Keempat, mengoptimalkan aparat penegak hukum dalam menjaga keamanan dan ketertiban masyarakat. Dalam negara Khilafah, pengawasan terhadap tugas aparat berada dalam wewenang Departemen Dalam Negeri. Departemen Keamanan Dalam Negeri mengurusi segala bentuk gangguan keamanan. Di antara perbuatan-perbuatan yang mengganggu kemanan dalam negeri adalah al-hirâbah (perompakan), yakni pembegalan di jalanan, menyerang orang-orang untuk merampas harta milik mereka, dan mengancam nyawa mereka. Demikian juga termasuk perbuatan yang mengganggu keamanan dalam negeri adalah penyerangan terhadap harta masyarakat melalui kejahatan pencurian, perampasan, perampokan, dan penggelapan; gangguan terhadap jiwa masyarakat melalui pemukulan, pencederaan, dan pembunuhan; serta gangguan terhadap kehormatan melalui publikasi keburukan dan qadzaf (tuduhan) berzina.

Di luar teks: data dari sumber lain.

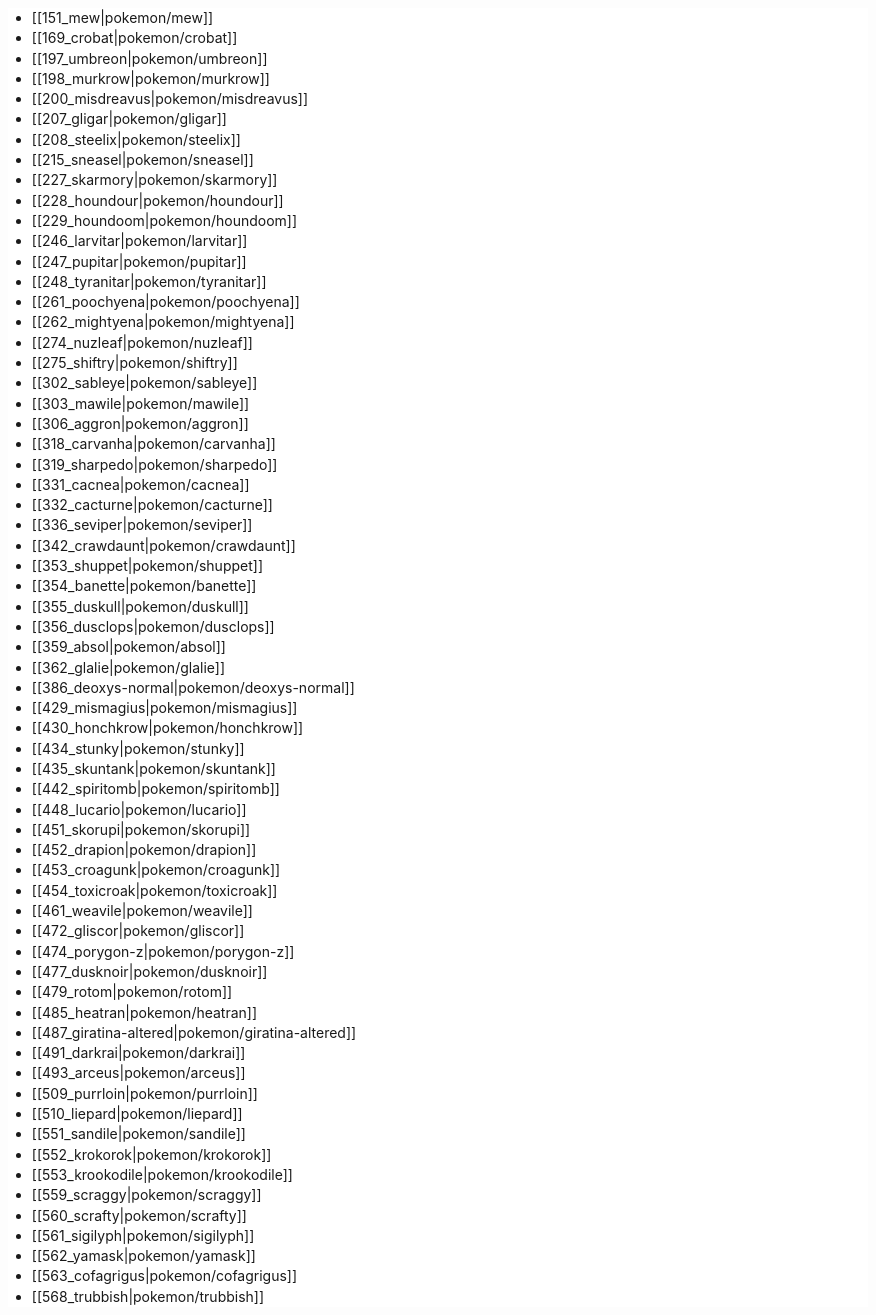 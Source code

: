- [[151_mew|pokemon/mew]]
- [[169_crobat|pokemon/crobat]]
- [[197_umbreon|pokemon/umbreon]]
- [[198_murkrow|pokemon/murkrow]]
- [[200_misdreavus|pokemon/misdreavus]]
- [[207_gligar|pokemon/gligar]]
- [[208_steelix|pokemon/steelix]]
- [[215_sneasel|pokemon/sneasel]]
- [[227_skarmory|pokemon/skarmory]]
- [[228_houndour|pokemon/houndour]]
- [[229_houndoom|pokemon/houndoom]]
- [[246_larvitar|pokemon/larvitar]]
- [[247_pupitar|pokemon/pupitar]]
- [[248_tyranitar|pokemon/tyranitar]]
- [[261_poochyena|pokemon/poochyena]]
- [[262_mightyena|pokemon/mightyena]]
- [[274_nuzleaf|pokemon/nuzleaf]]
- [[275_shiftry|pokemon/shiftry]]
- [[302_sableye|pokemon/sableye]]
- [[303_mawile|pokemon/mawile]]
- [[306_aggron|pokemon/aggron]]
- [[318_carvanha|pokemon/carvanha]]
- [[319_sharpedo|pokemon/sharpedo]]
- [[331_cacnea|pokemon/cacnea]]
- [[332_cacturne|pokemon/cacturne]]
- [[336_seviper|pokemon/seviper]]
- [[342_crawdaunt|pokemon/crawdaunt]]
- [[353_shuppet|pokemon/shuppet]]
- [[354_banette|pokemon/banette]]
- [[355_duskull|pokemon/duskull]]
- [[356_dusclops|pokemon/dusclops]]
- [[359_absol|pokemon/absol]]
- [[362_glalie|pokemon/glalie]]
- [[386_deoxys-normal|pokemon/deoxys-normal]]
- [[429_mismagius|pokemon/mismagius]]
- [[430_honchkrow|pokemon/honchkrow]]
- [[434_stunky|pokemon/stunky]]
- [[435_skuntank|pokemon/skuntank]]
- [[442_spiritomb|pokemon/spiritomb]]
- [[448_lucario|pokemon/lucario]]
- [[451_skorupi|pokemon/skorupi]]
- [[452_drapion|pokemon/drapion]]
- [[453_croagunk|pokemon/croagunk]]
- [[454_toxicroak|pokemon/toxicroak]]
- [[461_weavile|pokemon/weavile]]
- [[472_gliscor|pokemon/gliscor]]
- [[474_porygon-z|pokemon/porygon-z]]
- [[477_dusknoir|pokemon/dusknoir]]
- [[479_rotom|pokemon/rotom]]
- [[485_heatran|pokemon/heatran]]
- [[487_giratina-altered|pokemon/giratina-altered]]
- [[491_darkrai|pokemon/darkrai]]
- [[493_arceus|pokemon/arceus]]
- [[509_purrloin|pokemon/purrloin]]
- [[510_liepard|pokemon/liepard]]
- [[551_sandile|pokemon/sandile]]
- [[552_krokorok|pokemon/krokorok]]
- [[553_krookodile|pokemon/krookodile]]
- [[559_scraggy|pokemon/scraggy]]
- [[560_scrafty|pokemon/scrafty]]
- [[561_sigilyph|pokemon/sigilyph]]
- [[562_yamask|pokemon/yamask]]
- [[563_cofagrigus|pokemon/cofagrigus]]
- [[568_trubbish|pokemon/trubbish]]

Dengan demikian hanya khilafah sebagai institusi negara yang mampu menjalankan fungsi ri’ayah dengan memastikan penerapan syariat Islam terwujud secara sempurna, dan tidak ada sistem sanksi yang lebih baik dalam menangani kejahatan selain dari sanksi yang bersumber dari ketetapan Allah Swt.